Data: Begin

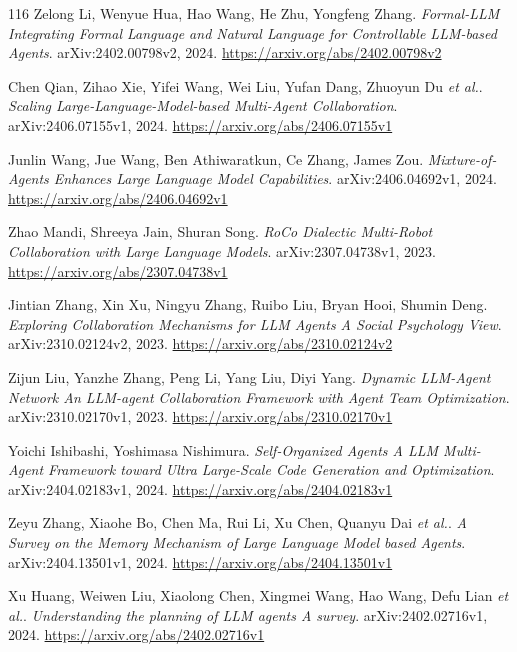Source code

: \documentclass[11pt,a4paper]{article}
\begin{document}
\begin{thebibliography}{116}
Zelong Li, Wenyue Hua, Hao Wang, He Zhu, Yongfeng Zhang.
\newblock \emph{Formal-LLM Integrating Formal Language and Natural Language for Controllable LLM-based Agents}.
\newblock arXiv:2402.00798v2, 2024.
\newblock \url{https://arxiv.org/abs/2402.00798v2}

Chen Qian, Zihao Xie, Yifei Wang, Wei Liu, Yufan Dang, Zhuoyun Du \emph{et al.}.
\newblock \emph{Scaling Large-Language-Model-based Multi-Agent Collaboration}.
\newblock arXiv:2406.07155v1, 2024.
\newblock \url{https://arxiv.org/abs/2406.07155v1}

Junlin Wang, Jue Wang, Ben Athiwaratkun, Ce Zhang, James Zou.
\newblock \emph{Mixture-of-Agents Enhances Large Language Model Capabilities}.
\newblock arXiv:2406.04692v1, 2024.
\newblock \url{https://arxiv.org/abs/2406.04692v1}

Zhao Mandi, Shreeya Jain, Shuran Song.
\newblock \emph{RoCo Dialectic Multi-Robot Collaboration with Large Language Models}.
\newblock arXiv:2307.04738v1, 2023.
\newblock \url{https://arxiv.org/abs/2307.04738v1}

Jintian Zhang, Xin Xu, Ningyu Zhang, Ruibo Liu, Bryan Hooi, Shumin Deng.
\newblock \emph{Exploring Collaboration Mechanisms for LLM Agents A Social Psychology View}.
\newblock arXiv:2310.02124v2, 2023.
\newblock \url{https://arxiv.org/abs/2310.02124v2}

Zijun Liu, Yanzhe Zhang, Peng Li, Yang Liu, Diyi Yang.
\newblock \emph{Dynamic LLM-Agent Network An LLM-agent Collaboration Framework with Agent Team Optimization}.
\newblock arXiv:2310.02170v1, 2023.
\newblock \url{https://arxiv.org/abs/2310.02170v1}

Yoichi Ishibashi, Yoshimasa Nishimura.
\newblock \emph{Self-Organized Agents A LLM Multi-Agent Framework toward Ultra Large-Scale Code Generation and Optimization}.
\newblock arXiv:2404.02183v1, 2024.
\newblock \url{https://arxiv.org/abs/2404.02183v1}

Zeyu Zhang, Xiaohe Bo, Chen Ma, Rui Li, Xu Chen, Quanyu Dai \emph{et al.}.
\newblock \emph{A Survey on the Memory Mechanism of Large Language Model based Agents}.
\newblock arXiv:2404.13501v1, 2024.
\newblock \url{https://arxiv.org/abs/2404.13501v1}

Xu Huang, Weiwen Liu, Xiaolong Chen, Xingmei Wang, Hao Wang, Defu Lian \emph{et al.}.
\newblock \emph{Understanding the planning of LLM agents A survey}.
\newblock arXiv:2402.02716v1, 2024.
\newblock \url{https://arxiv.org/abs/2402.02716v1}


\end{thebibliography}
\end{document}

Data: End

→ What this task involves
Return the entries exactly as given. Do not include pictures.

→ Reply
Source code

: \documentclass[11pt,a4paper]{article}
\begin{document}
\begin{thebibliography}{116}
Zelong Li, Wenyue Hua, Hao Wang, He Zhu, Yongfeng Zhang.
\newblock \emph{Formal-LLM Integrating Formal Language and Natural Language for Controllable LLM-based Agents}.
\newblock arXiv:2402.00798v2, 2024.
\newblock \url{https://arxiv.org/abs/2402.00798v2}

Chen Qian, Zihao Xie, Yifei Wang, Wei Liu, Yufan Dang, Zhuoyun Du \emph{et al.}.
\newblock \emph{Scaling Large-Language-Model-based Multi-Agent Collaboration}.
\newblock arXiv:2406.07155v1, 2024.
\newblock \url{https://arxiv.org/abs/2406.07155v1}

Junlin Wang, Jue Wang, Ben Athiwaratkun, Ce Zhang, James Zou.
\newblock \emph{Mixture-of-Agents Enhances Large Language Model Capabilities}.
\newblock arXiv:2406.04692v1, 2024.
\newblock \url{https://arxiv.org/abs/2406.04692v1}

Zhao Mandi, Shreeya Jain, Shuran Song.
\newblock \emph{RoCo Dialectic Multi-Robot Collaboration with Large Language Models}.
\newblock arXiv:2307.04738v1, 2023.
\newblock \url{https://arxiv.org/abs/2307.04738v1}

Jintian Zhang, Xin Xu, Ningyu Zhang, Ruibo Liu, Bryan Hooi, Shumin Deng.
\newblock \emph{Exploring Collaboration Mechanisms for LLM Agents A Social Psychology View}.
\newblock arXiv:2310.02124v2, 2023.
\newblock \url{https://arxiv.org/abs/2310.02124v2}

Zijun Liu, Yanzhe Zhang, Peng Li, Yang Liu, Diyi Yang.
\newblock \emph{Dynamic LLM-Agent Network An LLM-agent Collaboration Framework with Agent Team Optimization}.
\newblock arXiv:2310.02170v1, 2023.
\newblock \url{https://arxiv.org/abs/2310.02170v1}

Yoichi Ishibashi, Yoshimasa Nishimura.
\newblock \emph{Self-Organized Agents A LLM Multi-Agent Framework toward Ultra Large-Scale Code Generation and Optimization}.
\newblock arXiv:2404.02183v1, 2024.
\newblock \url{https://arxiv.org/abs/2404.02183v1}

Zeyu Zhang, Xiaohe Bo, Chen Ma, Rui Li, Xu Chen, Quanyu Dai \emph{et al.}.
\newblock \emph{A Survey on the Memory Mechanism of Large Language Model based Agents}.
\newblock arXiv:2404.13501v1, 2024.
\newblock \url{https://arxiv.org/abs/2404.13501v1}

Xu Huang, Weiwen Liu, Xiaolong Chen, Xingmei Wang, Hao Wang, Defu Lian \emph{et al.}.
\newblock \emph{Understanding the planning of LLM agents A survey}.
\newblock arXiv:2402.02716v1, 2024.
\newblock \url{https://arxiv.org/abs/2402.02716v1}


\end{thebibliography}
\end{document}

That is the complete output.